Najpierw modernizacja linii kolejowych, potem współpraca LOT z PKPNie oznacza tom jednak, że narodowy przewoźnik lotniczy zainteresowany jest szybkim uruchomieniem wspólnych programów z PKP Intercity. Od nowego rozkładu jazdy pociągiem dojedziemy wprawdzie
bezpośrednio z Łodzi na stołeczne lotnisko im. F. Chopina, ale dotąd nie poznaliśmy szczegółów funkcjonowania tego połączenia. Ma ono mieć charakter pilotażowy i nawet jeśli dostępny będzie bilet łączący podróż koleją i samolotem to tylko na łódzkiej relacji.
– Dążymy do tego, aby zapewnić pasażerom jak najlepszą ofertę przewozową. Chcemy zaproponować dogodne połączenia, które pozwolą korzystającym z Lotniska Chopina na komfortową podróż do wybranego przez nich miejsca docelowego. Dlatego nie wykluczamy w przyszłości kolejnych połączeń kolejowych z innymi miastami w Polsce. Pracujemy nad rozwiązaniami, które w przyszłości poprawią jakość podróży pasażera np. poprzez wprowadzenie wspólnego biletu lotniczo-kolejowego. Będzie to możliwe w momencie otwarcia CPK, gdy infrastruktura transportowa w Polsce przejdzie konieczną modernizację i rozbudowę – wyjaśnia przedstawicielka LOT.
– Jednym z docelowych rozwiązań będzie zamiana połączeń krajowych na sieć kolejową dowożącą pasażerów do lotniska CPK. Pomoże zredukować nasze oddziaływanie na środowisko – zaznacza. W zakresie ograniczania negatywnego skutku podróży lotniczych, krajowy przewoźnik zapewni za to
możliwość dobrowolnej kompensacji emisji CO2.
CPK zintegruje lotnictwo z koleją?Spółka CPK przekonuje nas od wielu miesięcy,
że inwestycje kolejowe to jeden z filarów projektu. – Zakładamy, że kursującymi po „szprychach” pociągami przyjedzie do CPK ok. 40 proc. pasażerów i że będzie to najszybszy i najwygodniejszy środek transportu w drodze z i na lotnisko – podkreśla Konrad Majszyk, dyrektor komunikacji CPK.

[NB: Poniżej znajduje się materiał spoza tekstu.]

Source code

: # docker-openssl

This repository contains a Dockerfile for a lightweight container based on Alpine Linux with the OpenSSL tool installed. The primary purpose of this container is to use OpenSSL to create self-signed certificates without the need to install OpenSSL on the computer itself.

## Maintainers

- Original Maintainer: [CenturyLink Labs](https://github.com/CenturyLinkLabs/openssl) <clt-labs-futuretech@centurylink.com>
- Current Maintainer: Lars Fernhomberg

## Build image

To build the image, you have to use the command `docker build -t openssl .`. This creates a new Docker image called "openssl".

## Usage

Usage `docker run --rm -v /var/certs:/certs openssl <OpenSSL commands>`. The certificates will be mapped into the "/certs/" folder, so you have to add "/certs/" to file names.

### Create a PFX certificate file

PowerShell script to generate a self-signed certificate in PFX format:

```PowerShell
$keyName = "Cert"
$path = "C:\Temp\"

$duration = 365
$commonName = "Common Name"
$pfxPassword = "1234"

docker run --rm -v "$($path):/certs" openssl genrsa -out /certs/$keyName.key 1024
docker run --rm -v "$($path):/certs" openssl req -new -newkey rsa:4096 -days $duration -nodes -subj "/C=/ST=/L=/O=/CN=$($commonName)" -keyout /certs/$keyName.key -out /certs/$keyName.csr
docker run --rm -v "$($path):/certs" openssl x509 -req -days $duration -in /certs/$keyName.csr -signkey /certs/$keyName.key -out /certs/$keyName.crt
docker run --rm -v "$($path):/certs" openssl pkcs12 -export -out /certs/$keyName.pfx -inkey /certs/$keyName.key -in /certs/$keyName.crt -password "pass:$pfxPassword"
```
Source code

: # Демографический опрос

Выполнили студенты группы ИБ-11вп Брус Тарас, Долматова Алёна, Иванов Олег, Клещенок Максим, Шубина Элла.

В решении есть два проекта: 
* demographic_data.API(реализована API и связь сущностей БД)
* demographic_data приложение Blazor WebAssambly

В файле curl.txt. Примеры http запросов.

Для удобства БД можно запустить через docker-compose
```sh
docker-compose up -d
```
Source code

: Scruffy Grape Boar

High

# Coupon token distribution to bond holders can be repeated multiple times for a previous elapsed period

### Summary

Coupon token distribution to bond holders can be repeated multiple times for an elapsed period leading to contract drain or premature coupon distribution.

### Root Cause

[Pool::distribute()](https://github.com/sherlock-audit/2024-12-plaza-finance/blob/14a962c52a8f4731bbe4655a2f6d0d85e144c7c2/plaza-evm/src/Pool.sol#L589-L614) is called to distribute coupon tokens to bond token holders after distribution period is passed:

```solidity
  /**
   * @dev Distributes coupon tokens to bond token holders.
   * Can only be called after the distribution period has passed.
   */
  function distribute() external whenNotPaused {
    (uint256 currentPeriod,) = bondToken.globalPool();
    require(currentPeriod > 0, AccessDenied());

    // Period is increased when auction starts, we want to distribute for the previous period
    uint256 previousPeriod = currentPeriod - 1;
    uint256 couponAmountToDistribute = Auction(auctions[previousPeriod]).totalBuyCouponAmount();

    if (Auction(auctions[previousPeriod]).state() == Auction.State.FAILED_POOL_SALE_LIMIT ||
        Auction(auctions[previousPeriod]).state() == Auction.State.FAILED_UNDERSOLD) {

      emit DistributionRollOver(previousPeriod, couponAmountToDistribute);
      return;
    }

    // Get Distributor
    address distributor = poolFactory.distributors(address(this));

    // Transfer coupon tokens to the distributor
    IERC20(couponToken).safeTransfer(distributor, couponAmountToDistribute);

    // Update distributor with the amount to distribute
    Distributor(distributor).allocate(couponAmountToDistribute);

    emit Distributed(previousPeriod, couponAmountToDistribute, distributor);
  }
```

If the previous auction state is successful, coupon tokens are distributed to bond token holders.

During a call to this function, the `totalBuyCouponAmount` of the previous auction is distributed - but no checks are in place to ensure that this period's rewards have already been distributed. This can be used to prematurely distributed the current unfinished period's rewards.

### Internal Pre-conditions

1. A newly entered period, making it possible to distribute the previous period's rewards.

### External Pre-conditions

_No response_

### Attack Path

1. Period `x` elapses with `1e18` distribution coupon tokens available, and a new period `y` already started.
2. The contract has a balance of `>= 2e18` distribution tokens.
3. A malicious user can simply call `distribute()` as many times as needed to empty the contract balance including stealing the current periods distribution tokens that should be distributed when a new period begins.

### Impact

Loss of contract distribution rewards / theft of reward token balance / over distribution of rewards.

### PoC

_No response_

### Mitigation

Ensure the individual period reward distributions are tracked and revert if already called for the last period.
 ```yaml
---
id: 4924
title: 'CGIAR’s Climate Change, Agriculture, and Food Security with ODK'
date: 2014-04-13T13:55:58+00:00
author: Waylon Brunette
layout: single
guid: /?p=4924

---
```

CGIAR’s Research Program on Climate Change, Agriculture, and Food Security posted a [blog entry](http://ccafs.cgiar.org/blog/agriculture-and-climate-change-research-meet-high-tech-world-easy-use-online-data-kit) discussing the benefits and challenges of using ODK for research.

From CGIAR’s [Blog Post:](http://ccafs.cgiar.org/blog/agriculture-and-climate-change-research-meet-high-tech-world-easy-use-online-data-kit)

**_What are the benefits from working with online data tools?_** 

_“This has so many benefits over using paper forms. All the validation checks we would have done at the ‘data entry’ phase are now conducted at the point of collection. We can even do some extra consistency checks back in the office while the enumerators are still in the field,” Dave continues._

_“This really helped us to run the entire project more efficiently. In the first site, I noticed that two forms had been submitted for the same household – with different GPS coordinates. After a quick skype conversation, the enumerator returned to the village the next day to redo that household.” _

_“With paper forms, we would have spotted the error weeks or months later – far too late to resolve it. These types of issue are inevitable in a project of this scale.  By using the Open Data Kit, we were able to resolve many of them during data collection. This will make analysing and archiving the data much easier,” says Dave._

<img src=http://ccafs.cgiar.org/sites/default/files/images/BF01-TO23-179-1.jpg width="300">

– Spółki LOT i PKP Intercity mają status partnerów strategicznych CPK, bo dla właściwego funkcjonowania i obsługi komunikacyjnej lotniska potrzebna jest współpraca tych trzech spółek. Powód jest oczywisty: bez silnych krajowych przewoźników ten infrastrukturalny projekt, który będzie przecież potężnym impulsem dla polskiej gospodarki, mógłby nie mieć wystarczających podstaw – dopowiada przedstawiciel CPK.
Nie warto czekać
Tylko dlaczego mamy czekać jeszcze kolejne osiem lat? Czy przez ten okres nie dałoby się uruchomić jakiś wspólnych działań? Problemem może być brak jakichkolwiek programów lojalnościowych na polskiej kolej. – Już dawno powinien powstać program lojalnościowy w samym PKP Intercity, bo ten przewoźnik będzie odgrywał podstawową rolę przy wyliczaniu wspólnych korzyści podczas podróży z LOT. Nic nie stoi na przeszkodzie, by wspólny program powstał już dzisiaj bez oczekiwania na docelową sieć połączeń kolejowych związanych z planowanym CPK – podkreśla Adrian Furgalski, członek zarządu Zespołu Doradców Gospodarczych TOR.